I look at this title and wonder at it. "When God Answered" Part of me rebels against it.
"No, He didn't! I begged to have my baby back! I wanted to hold her. I begged to see her, to twist a strand of fine baby hair around my finger, to say goodbye."
But when is it ok to say good bye to your child? I think there would never be a time a mother's heart would not rip in two.
Time went on. The doctor had said at the last appointment that he could schedule an appointment for a d&c, but the thought of it made my stomach heave. To go in there and cut my child up in pieces and suck her out?! NO. I wrapped my arms protectively around my little bump. No. He said that we could also just wait, and nature would care for it.
I have no excuse. I was a nurse. I should have known what would happen, but my brain had no ability to absorb, access, or process information, and when it happened, it took me by surprise. Besides, my world had come to a sudden pause with those three words, and I still was staring out at life with a detached numbness.
But God was not numb. He was gentle in this time. He had His plans to soften the blow and carry me through it.
Home from our trip, we slowly began to go out of the house again, although only with people we knew well. A picture company had come to the military base and had offered family photos for $10. We had signed up weeks ago since it was a good deal. I didn't want to keep the appointment, but my husband encouraged me to go. He bought me a new dress for the photo - the only dress he has ever bought me. We dressed up, and smiled for our family picture - a picture I still treasure. It is the only one we have with my baby in it, even though she is well hidden by her brother on my lap.
We went out for pizza after the picture session with our friends from the Bible study. It was a young soldier playing with my son who informed us, "He has his first tooth!"
No. He doesn't have teeth.
But he did. In all the sadness of the last two and a half weeks, we had missed that. There it was, all white and shiny. I informed him that he had better not use that tooth for biting or there would be serious consequences! We began to smile, just slow, awkward smiles, as if stretching a muscle out of shape. Then we drove home. I had a tummy ache from too much pizza and just wanted silence and my bed.
It was about a half an hour drive through winding, dark country roads home to our house. Exhausted, I leaned my head against the back of the seat and stared out the window. Guilt from the few minutes of smiling came.
How can you smile when your baby is dead?
I turned once again to God with my familiar cry, "It hurts. I know You do only what is good. But, I wanted to hold her just once, to see her, to know what she looked like... just once..." Quiet tears again slid down my face. And then God answered. Very clearly, His answer came into my head.
Your precious daughter went directly from the safety of your womb into the safety of My arms. She never suffered pain and never was touched by sin. She is free from these things with Me.
The thought comforted me. To not know this pain we live with....
But, I just wanted to see her once, to fix her hair, to dress her in something pretty. I just wanted to see her!

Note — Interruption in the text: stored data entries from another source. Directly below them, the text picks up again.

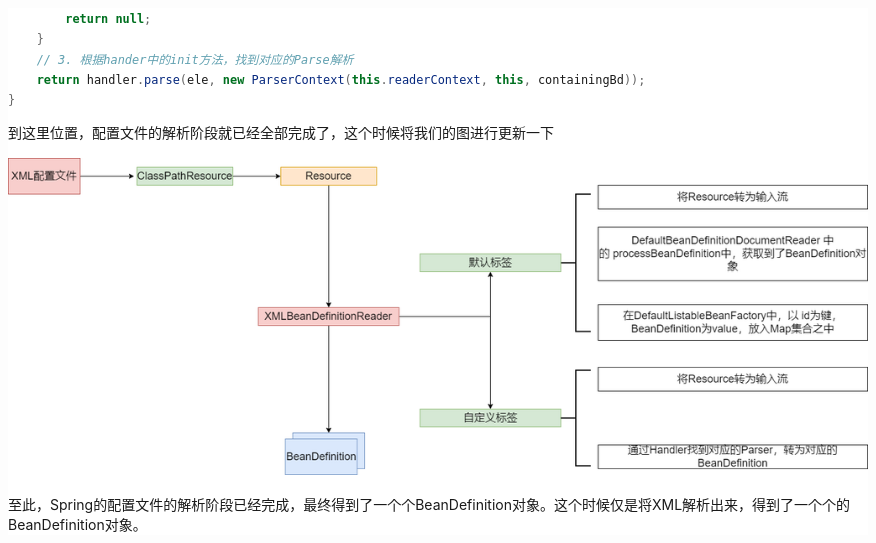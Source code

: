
 ```java
        return null;
    }
    // 3. 根据hander中的init方法，找到对应的Parse解析
    return handler.parse(ele, new ParserContext(this.readerContext, this, containingBd));
}
```

到这里位置，配置文件的解析阶段就已经全部完成了，这个时候将我们的图进行更新一下

![](img/life_3.png)

至此，Spring的配置文件的解析阶段已经完成，最终得到了一个个BeanDefinition对象。这个时候仅是将XML解析出来，得到了一个个的BeanDefinition对象。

What happened next I have a hard time explaining, and because I do, I rarely talk about it. But it happened.
In the dark of that ride through the woods, a picture came into my head. I was standing in a walled garden with flowers and vines. There was a gate through the wall with a stone archway over it, and the gate was open. Outside was a grassy hill leading up and the sun was rising. Light spilled in through the open gate into the dewy dimness of the garden. On the hill, facing away from me was a little girl, toddling with those little brand-new walking steps up the hill as fast as she could. I stood silent, unable to move, my voice quiet while my being screamed out inside me. And yet, the toddling baby must have heard, because at the last minute before she rounded the top of the hill and disappeared, she turned sideways, and looked back. For a fleeting second I saw her little cheeks and nose. Then, with a tiny baby giggle, she turned again, and her black curls bounced against her white dress, and she disappeared.
It was just a second, that picture. It takes longer to describe it than it took to see, but when the darkness closed in again, more tears fell, but quieter tears. God had come to answer my pain. Again I had that very real sense that He was sitting with me through that drive home, comforting me in a very real way. Later, I knew why, but at that minute, I was only driving home from a pizza night with a tummy ache very, very tired.